25 ans. Le 3 décembre 1992, les ingénieurs de Sema Group envoyaient le premier SMS de l’histoire. Le premier acte d’une révolution qui a bouleversé l’usage des téléphones et le métier des opérateurs. A l’époque saisi sur un ordinateur, faute de clavier satisfaisant sur les téléphones, le message tenait en 17 caractères : “Merry Christmas” et devait être destiné à un usage interne. Il était en effet envoyé à un client de la société, l’opérateur Vodafone.

Au début du projet, ces courts messages devaient servir aux dirigeants de Vodafone pour communiquer avec leurs employés. C’est seulement en 1999 que le Short Messaging System, plus connu sous le nom de SMS, commence à se faire connaître auprès des clients de l’opérateur qui se met alors à le proposer. A son lancement, le système est loin de convaincre. Le plupart des utilisateurs peinent à y trouver un intérêt alors qu’ils peuvent déjà téléphoner facilement grâce au développement des téléphones portables. D’autant que Vodafone facture ses SMS à l’unité et ne permet de les envoyer qu’à des personnes également titulaires d’un forfait Vodafone.

C’est dans les années 2000, lorsque tous les opérateurs se mettent à le proposer que le SMS prend réellement son envol. A tel point, qu’il devient un mode de communication à part entière et devient un véritable outil marketing symbolisé par les petites bulles reçues et envoyées par des millions d’utilisateurs à travers le monde.

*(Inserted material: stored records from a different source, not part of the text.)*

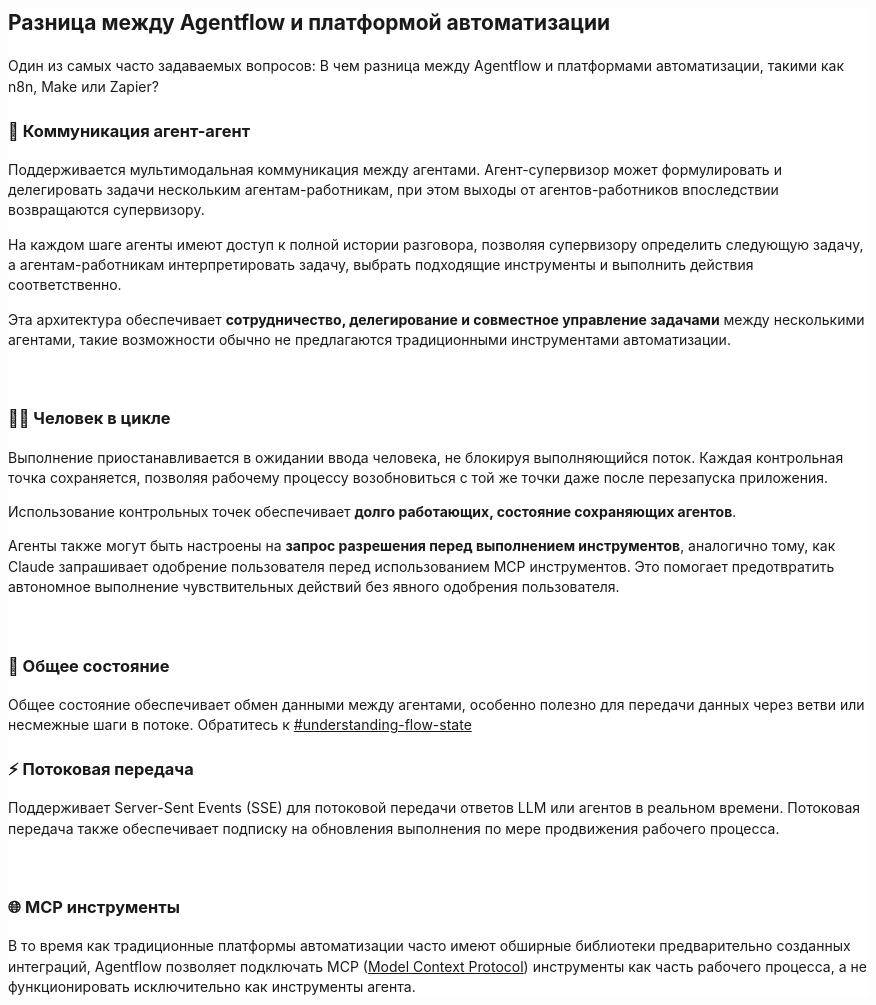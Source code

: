 ## Разница между Agentflow и платформой автоматизации

Один из самых часто задаваемых вопросов: В чем разница между Agentflow и платформами автоматизации, такими как n8n, Make или Zapier?

### 💬 **Коммуникация агент-агент**

Поддерживается мультимодальная коммуникация между агентами. Агент-супервизор может формулировать и делегировать задачи нескольким агентам-работникам, при этом выходы от агентов-работников впоследствии возвращаются супервизору.

На каждом шаге агенты имеют доступ к полной истории разговора, позволяя супервизору определить следующую задачу, а агентам-работникам интерпретировать задачу, выбрать подходящие инструменты и выполнить действия соответственно.

Эта архитектура обеспечивает **сотрудничество, делегирование и совместное управление задачами** между несколькими агентами, такие возможности обычно не предлагаются традиционными инструментами автоматизации.

<figure><picture><source srcset="../.gitbook/assets/Screenshot 2025-05-16 153946.png" media="(prefers-color-scheme: dark)"><img src="../.gitbook/assets/image (1) (1) (1) (1) (1) (1) (1) (1) (1) (1) (1) (1) (1) (1).png" alt=""></picture><figcaption></figcaption></figure>

### 🙋‍♂ Человек в цикле

Выполнение приостанавливается в ожидании ввода человека, не блокируя выполняющийся поток. Каждая контрольная точка сохраняется, позволяя рабочему процессу возобновиться с той же точки даже после перезапуска приложения.

Использование контрольных точек обеспечивает **долго работающих, состояние сохраняющих агентов**.

Агенты также могут быть настроены на **запрос разрешения перед выполнением инструментов**, аналогично тому, как Claude запрашивает одобрение пользователя перед использованием MCP инструментов. Это помогает предотвратить автономное выполнение чувствительных действий без явного одобрения пользователя.

<figure><picture><source srcset="../.gitbook/assets/Screenshot 2025-05-16 154908.png" media="(prefers-color-scheme: dark)"><img src="../.gitbook/assets/image (1) (1) (1) (1) (1) (1) (1) (1) (1) (1) (1) (1) (1) (1) (1).png" alt=""></picture><figcaption></figcaption></figure>

### 📖 Общее состояние

Общее состояние обеспечивает обмен данными между агентами, особенно полезно для передачи данных через ветви или несмежные шаги в потоке. Обратитесь к [#understanding-flow-state](agentflowv2.md#understanding-flow-state "mention")

### ⚡ Потоковая передача

Поддерживает Server-Sent Events (SSE) для потоковой передачи ответов LLM или агентов в реальном времени. Потоковая передача также обеспечивает подписку на обновления выполнения по мере продвижения рабочего процесса.

<figure><img src="../.gitbook/assets/longGIF.gif" alt=""><figcaption></figcaption></figure>

### 🌐 MCP инструменты

В то время как традиционные платформы автоматизации часто имеют обширные библиотеки предварительно созданных интеграций, Agentflow позволяет подключать MCP ([Model Context Protocol](https://github.com/modelcontextprotocol)) инструменты как часть рабочего процесса, а не функционировать исключительно как инструменты агента.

Avec seulement 160 caractères par message, le SMS entraîne également des bouleversements dans la façon de communiquer. Alors que les messages sont majoritairement facturés à l’unité, il oblige à couper certains mots ou à utiliser des abréviations. C’est l’explosion du “langage SMS”.

Mais depuis quelques années, après l’explosion du SMS, la tendance s’inverse et le nombre de messages envoyés commence à diminuer. Pour la première fois, le nombre de SMS envoyés lors du nouvel an 2016 ont baissé. Et pour cause, le SMS doit faire face à la montée en puissance des applications de messageries instantanées. Facebook Messenger, WhatsApp et même iMessage sont de plus en plus utilisées par les possesseurs de smartphones. Elles ont en effet de nombreux avantages. Elles permettent d’abord d’envoyer des messages plus complets avec des photos, des vidéos, des liens ou des pièces jointes.

Alors pour éviter que le SMS ne soit complètement dépassé, Google travaille depuis 2008 à son successeur, le RCS. Plus poussé que le SMS, il permet notamment d’envoyer des textes, documents ou images et de passer des appels vocaux et vidéos sans limite de taille, en haute résolution. Surtout, il permet également de créer des discussions de groupe et d’envoyer des documents interactifs directement dans un message. Des billets de train ou des réservations de restaurant avec une localisation Google Maps pourraient par exemple être envoyés. Cette technologie intéresse donc tout particulièrement les annonceurs et les entreprises qui souhaitent l’utiliser à des fins commerciales.